> **Source data**
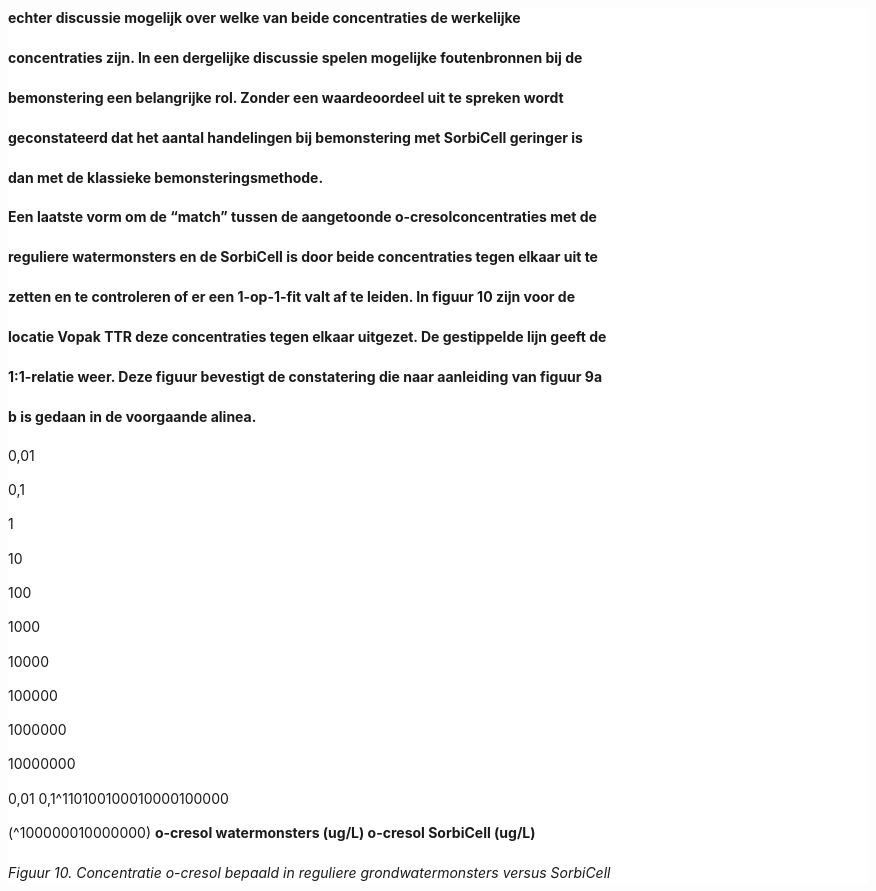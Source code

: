 #### echter discussie mogelijk over welke van beide concentraties de werkelijke 

#### concentraties zijn. In een dergelijke discussie spelen mogelijke foutenbronnen bij de 

#### bemonstering een belangrijke rol. Zonder een waardeoordeel uit te spreken wordt 

#### geconstateerd dat het aantal handelingen bij bemonstering met SorbiCell geringer is 

#### dan met de klassieke bemonsteringsmethode. 

#### Een laatste vorm om de “match” tussen de aangetoonde o-cresolconcentraties met de 

#### reguliere watermonsters en de SorbiCell is door beide concentraties tegen elkaar uit te 

#### zetten en te controleren of er een 1-op-1-fit valt af te leiden. In figuur 10 zijn voor de 

#### locatie Vopak TTR deze concentraties tegen elkaar uitgezet. De gestippelde lijn geeft de 

#### 1:1-relatie weer. Deze figuur bevestigt de constatering die naar aanleiding van figuur 9a

#### b is gedaan in de voorgaande alinea. 

 0,01 

 0,1 

 1 

 10 

 100 

 1000 

 10000 

 100000 

 1000000 

 10000000 

 0,01 0,1^110100100010000100000 

(^100000010000000) **o-cresol watermonsters (ug/L) o-cresol SorbiCell (ug/L)** 

###### Figuur 10. Concentratie o-cresol bepaald in reguliere grondwatermonsters versus SorbiCell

> **Directions for this task**
In the records, which lines mention the word "discussie"? Copy those lines.

> **Solved exercise**
: #### echter discussie mogelijk over welke van beide concentraties de werkelijke 
#### concentraties zijn. In een dergelijke discussie spelen mogelijke foutenbronnen bij de 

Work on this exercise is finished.